## DATA SECTION
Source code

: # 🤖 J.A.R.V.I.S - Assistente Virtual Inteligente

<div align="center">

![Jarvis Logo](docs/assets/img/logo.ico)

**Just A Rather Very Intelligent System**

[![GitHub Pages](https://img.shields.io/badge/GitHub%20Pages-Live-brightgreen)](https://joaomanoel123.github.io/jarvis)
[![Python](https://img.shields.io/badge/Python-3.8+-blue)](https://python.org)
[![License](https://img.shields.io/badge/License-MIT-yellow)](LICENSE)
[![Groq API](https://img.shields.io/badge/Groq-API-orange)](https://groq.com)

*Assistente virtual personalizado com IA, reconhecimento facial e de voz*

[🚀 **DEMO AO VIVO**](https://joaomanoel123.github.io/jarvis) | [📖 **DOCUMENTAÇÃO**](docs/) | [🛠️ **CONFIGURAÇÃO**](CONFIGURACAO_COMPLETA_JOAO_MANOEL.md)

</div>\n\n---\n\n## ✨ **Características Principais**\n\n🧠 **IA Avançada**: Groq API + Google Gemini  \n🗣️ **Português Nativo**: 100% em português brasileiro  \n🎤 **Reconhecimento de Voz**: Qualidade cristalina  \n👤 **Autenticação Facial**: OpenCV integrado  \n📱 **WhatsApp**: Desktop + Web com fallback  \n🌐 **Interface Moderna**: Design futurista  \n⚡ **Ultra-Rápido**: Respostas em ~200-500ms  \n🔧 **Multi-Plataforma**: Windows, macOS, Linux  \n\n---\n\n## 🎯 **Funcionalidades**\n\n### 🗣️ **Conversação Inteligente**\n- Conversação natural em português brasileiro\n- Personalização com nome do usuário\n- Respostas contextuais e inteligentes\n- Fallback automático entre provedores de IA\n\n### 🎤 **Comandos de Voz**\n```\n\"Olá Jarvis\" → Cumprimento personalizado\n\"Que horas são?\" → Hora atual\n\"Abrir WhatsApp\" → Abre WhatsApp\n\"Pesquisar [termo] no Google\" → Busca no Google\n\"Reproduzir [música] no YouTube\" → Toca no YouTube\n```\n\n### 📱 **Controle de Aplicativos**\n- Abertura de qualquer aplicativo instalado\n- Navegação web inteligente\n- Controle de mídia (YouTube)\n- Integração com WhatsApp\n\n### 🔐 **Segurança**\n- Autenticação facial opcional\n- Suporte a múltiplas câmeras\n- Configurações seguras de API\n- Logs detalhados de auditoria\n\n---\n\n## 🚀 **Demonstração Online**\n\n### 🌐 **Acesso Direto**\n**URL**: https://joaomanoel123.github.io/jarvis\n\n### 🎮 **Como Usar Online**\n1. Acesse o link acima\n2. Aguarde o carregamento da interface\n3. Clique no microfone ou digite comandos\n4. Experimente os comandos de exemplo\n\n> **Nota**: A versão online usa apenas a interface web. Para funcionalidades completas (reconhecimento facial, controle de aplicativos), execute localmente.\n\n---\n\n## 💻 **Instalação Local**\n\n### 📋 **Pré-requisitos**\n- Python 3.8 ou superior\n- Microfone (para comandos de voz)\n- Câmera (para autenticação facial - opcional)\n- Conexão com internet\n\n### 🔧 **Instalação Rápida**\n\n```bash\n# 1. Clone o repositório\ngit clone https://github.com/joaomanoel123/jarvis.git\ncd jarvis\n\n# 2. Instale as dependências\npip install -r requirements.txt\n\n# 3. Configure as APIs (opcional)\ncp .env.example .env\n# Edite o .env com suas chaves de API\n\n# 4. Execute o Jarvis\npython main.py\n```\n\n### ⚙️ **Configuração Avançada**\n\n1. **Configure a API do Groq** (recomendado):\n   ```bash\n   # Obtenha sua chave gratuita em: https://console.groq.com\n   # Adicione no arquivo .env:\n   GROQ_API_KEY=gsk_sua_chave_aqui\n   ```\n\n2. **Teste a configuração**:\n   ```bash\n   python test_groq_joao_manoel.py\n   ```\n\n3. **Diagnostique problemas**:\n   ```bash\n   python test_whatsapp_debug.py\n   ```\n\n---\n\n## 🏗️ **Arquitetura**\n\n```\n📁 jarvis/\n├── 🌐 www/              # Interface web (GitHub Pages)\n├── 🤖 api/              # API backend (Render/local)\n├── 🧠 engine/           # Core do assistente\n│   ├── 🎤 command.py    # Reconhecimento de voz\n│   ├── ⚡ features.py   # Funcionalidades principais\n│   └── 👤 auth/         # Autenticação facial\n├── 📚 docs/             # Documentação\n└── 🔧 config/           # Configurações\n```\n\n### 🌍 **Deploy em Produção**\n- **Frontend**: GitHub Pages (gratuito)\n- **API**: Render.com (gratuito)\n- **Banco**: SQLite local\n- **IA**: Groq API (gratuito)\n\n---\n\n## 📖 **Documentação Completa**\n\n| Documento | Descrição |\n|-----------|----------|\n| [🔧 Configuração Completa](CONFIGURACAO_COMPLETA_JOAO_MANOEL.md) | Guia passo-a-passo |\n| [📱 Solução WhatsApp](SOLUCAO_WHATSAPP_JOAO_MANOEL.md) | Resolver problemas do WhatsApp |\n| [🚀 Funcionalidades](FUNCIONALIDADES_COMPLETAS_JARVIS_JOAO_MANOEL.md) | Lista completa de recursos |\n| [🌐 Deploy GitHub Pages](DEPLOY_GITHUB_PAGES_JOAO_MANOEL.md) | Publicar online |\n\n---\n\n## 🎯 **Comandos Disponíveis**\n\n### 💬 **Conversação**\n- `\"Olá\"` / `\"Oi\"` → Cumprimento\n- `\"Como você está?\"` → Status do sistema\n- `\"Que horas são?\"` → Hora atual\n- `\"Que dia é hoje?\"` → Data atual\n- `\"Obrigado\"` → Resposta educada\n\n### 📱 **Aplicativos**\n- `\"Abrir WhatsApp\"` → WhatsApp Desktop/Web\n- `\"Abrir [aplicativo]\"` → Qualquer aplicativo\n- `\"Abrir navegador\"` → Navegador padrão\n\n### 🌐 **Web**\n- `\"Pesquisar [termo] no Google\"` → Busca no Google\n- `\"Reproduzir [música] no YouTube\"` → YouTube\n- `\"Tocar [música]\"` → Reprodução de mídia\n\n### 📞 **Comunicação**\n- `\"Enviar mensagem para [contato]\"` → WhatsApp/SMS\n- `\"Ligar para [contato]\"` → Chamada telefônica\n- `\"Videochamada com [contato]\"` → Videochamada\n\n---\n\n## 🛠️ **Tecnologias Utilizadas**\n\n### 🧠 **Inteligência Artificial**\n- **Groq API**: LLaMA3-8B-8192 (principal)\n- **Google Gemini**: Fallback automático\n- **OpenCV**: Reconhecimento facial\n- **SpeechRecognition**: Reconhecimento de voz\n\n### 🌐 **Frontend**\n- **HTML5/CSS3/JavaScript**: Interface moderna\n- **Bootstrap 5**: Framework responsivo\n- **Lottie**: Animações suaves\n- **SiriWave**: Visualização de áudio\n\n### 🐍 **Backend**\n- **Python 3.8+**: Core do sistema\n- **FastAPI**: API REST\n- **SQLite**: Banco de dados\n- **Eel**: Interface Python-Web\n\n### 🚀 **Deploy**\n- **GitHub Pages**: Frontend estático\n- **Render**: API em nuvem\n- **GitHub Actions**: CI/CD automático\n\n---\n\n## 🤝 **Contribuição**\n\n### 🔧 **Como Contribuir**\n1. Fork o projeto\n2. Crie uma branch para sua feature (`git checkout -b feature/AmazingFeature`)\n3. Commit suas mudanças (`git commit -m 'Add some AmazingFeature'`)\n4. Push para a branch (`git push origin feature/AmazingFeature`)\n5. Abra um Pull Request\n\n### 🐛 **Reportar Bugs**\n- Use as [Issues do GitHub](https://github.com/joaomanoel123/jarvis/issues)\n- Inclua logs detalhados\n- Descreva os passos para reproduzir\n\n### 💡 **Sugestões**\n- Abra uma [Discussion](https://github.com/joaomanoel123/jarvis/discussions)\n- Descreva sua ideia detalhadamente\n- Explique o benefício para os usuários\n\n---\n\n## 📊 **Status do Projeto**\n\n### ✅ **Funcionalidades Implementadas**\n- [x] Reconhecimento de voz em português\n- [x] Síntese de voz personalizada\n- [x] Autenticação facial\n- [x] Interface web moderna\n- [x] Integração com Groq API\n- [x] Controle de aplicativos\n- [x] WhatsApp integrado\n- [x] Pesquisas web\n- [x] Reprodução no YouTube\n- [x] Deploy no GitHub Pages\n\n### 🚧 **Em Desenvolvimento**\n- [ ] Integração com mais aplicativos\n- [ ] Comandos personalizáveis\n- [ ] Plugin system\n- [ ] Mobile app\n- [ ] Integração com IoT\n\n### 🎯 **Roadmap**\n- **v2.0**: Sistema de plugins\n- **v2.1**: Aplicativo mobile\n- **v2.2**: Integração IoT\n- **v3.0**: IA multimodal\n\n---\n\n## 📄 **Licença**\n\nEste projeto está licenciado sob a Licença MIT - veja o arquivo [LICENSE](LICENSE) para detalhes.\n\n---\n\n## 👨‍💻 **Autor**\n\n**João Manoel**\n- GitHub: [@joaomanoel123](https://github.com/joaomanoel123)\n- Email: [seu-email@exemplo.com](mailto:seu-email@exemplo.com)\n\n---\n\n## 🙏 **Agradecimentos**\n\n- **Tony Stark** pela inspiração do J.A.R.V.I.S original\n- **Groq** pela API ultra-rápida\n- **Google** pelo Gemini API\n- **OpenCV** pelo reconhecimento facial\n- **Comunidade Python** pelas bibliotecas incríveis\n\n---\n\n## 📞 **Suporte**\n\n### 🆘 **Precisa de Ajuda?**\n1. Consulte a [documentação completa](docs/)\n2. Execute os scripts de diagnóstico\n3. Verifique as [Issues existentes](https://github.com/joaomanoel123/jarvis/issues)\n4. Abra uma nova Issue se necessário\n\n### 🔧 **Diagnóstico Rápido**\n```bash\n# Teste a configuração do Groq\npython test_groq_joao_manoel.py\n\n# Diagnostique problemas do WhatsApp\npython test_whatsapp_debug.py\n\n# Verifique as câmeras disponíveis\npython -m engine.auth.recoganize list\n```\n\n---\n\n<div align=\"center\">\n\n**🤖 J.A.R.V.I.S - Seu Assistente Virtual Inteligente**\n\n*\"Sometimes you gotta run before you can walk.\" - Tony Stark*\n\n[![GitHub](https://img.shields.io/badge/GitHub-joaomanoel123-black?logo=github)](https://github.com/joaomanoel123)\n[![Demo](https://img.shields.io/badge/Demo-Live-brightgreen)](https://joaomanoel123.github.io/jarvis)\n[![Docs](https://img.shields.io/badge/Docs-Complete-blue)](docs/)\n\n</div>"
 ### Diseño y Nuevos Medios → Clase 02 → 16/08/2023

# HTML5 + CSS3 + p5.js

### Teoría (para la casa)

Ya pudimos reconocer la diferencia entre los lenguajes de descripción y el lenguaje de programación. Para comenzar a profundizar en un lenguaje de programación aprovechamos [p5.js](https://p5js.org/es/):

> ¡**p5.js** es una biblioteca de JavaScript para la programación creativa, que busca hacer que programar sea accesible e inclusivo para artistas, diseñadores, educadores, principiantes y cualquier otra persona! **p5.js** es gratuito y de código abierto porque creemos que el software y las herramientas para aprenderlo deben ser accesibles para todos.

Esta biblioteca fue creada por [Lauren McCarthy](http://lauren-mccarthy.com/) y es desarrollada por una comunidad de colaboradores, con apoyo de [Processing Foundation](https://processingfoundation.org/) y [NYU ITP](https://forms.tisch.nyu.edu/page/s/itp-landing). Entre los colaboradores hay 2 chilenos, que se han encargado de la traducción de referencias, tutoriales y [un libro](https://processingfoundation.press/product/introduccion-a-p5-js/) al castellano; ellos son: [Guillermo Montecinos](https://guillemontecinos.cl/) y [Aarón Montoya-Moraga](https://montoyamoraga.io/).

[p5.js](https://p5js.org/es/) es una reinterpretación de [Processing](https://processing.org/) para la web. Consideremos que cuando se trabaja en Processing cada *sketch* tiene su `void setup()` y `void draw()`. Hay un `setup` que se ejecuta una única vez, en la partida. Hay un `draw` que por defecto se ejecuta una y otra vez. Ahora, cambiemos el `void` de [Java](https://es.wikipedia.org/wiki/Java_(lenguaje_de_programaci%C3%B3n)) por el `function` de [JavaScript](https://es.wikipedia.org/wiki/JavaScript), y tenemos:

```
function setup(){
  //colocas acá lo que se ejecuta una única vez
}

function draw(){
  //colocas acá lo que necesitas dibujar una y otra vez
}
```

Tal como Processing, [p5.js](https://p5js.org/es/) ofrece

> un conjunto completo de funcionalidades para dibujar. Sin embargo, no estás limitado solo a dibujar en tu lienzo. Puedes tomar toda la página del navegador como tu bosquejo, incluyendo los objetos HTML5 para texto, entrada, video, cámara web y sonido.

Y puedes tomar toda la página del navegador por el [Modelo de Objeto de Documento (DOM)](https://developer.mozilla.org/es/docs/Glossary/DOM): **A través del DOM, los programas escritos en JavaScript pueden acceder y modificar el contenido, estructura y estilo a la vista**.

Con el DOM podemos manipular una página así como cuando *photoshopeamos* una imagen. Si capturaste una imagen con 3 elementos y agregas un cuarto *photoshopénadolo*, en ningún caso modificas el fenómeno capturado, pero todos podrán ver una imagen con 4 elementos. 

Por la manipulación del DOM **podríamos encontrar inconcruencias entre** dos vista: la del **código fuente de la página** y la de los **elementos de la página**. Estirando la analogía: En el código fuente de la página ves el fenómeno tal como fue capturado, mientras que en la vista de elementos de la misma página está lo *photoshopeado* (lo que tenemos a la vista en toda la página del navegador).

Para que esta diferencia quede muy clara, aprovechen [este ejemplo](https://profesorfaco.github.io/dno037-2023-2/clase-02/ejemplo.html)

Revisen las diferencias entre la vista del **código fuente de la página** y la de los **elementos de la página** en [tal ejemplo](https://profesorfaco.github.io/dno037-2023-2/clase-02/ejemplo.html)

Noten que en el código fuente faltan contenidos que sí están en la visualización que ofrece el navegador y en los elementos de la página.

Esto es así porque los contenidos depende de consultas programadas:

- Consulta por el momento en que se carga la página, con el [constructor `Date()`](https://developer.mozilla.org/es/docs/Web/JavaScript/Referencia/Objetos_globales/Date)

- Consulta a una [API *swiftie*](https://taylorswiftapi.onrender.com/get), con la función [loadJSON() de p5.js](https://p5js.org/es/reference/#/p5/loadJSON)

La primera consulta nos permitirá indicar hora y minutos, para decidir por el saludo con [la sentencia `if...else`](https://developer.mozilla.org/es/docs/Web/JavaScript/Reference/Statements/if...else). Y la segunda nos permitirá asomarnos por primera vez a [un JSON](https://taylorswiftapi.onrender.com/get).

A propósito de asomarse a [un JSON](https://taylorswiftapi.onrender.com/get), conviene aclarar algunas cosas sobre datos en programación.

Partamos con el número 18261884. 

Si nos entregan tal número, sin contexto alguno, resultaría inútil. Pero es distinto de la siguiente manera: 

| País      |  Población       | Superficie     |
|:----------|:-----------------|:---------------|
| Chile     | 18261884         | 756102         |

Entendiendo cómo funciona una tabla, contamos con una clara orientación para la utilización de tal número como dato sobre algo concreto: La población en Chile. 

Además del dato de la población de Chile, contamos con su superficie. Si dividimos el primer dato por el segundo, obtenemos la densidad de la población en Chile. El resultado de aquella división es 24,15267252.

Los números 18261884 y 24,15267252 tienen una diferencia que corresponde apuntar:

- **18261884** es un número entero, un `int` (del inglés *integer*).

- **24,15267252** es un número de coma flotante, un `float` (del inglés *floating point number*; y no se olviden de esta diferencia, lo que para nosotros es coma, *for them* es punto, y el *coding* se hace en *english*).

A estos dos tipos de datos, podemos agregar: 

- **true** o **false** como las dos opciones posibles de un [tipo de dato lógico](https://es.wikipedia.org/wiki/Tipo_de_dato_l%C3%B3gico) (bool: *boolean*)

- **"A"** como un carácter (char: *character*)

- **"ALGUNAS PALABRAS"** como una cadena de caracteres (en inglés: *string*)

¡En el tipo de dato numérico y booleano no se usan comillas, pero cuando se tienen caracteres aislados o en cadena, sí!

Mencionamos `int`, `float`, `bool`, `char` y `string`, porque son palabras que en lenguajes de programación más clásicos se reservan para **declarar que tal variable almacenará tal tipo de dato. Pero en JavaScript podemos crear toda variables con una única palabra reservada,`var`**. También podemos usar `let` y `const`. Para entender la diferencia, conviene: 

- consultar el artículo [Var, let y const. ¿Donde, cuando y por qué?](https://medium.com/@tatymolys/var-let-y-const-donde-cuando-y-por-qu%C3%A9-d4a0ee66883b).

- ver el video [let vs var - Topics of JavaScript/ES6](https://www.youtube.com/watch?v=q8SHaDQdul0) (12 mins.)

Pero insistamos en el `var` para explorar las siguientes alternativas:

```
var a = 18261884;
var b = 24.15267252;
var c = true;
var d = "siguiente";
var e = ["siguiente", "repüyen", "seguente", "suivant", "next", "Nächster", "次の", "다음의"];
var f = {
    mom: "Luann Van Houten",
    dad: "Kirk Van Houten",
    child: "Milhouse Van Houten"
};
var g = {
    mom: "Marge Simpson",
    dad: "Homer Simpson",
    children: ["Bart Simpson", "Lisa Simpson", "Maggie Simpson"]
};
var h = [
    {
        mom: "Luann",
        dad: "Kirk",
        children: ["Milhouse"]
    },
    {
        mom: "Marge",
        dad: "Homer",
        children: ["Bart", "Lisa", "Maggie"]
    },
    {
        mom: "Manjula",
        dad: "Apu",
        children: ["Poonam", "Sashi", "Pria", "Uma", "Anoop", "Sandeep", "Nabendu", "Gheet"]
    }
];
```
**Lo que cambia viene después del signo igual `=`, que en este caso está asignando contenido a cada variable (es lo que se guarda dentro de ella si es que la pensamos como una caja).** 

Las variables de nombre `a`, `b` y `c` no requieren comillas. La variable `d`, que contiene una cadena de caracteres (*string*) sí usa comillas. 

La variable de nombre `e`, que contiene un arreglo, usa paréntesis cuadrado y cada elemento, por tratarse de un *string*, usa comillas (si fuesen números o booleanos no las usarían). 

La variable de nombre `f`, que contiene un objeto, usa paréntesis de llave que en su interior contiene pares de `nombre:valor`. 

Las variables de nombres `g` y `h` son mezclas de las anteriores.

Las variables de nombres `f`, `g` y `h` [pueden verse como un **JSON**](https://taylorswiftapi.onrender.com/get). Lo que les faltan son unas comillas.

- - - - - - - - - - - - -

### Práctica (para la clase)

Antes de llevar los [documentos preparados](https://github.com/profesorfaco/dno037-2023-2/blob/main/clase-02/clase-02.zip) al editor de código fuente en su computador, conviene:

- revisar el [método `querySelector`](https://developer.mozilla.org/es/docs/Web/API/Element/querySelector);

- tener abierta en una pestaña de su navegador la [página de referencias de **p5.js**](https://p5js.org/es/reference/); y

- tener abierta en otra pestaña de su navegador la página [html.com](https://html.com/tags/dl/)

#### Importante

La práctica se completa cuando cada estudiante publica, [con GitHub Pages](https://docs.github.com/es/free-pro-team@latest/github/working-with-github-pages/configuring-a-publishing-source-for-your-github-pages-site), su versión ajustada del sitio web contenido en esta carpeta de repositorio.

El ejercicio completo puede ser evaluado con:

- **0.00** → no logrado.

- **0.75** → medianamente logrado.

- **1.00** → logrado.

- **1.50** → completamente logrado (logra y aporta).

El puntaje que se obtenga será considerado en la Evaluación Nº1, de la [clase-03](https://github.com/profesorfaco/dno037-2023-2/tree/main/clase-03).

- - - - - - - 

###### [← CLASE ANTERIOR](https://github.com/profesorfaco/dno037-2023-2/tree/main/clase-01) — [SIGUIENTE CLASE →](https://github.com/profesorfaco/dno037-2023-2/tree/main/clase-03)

## PROBLEM TO SOLVE
The word "tienen" may occur in lines of the records. Report how many such lines there are, giving only the number.

## SOLUTION FOR THIS PROBLEM
2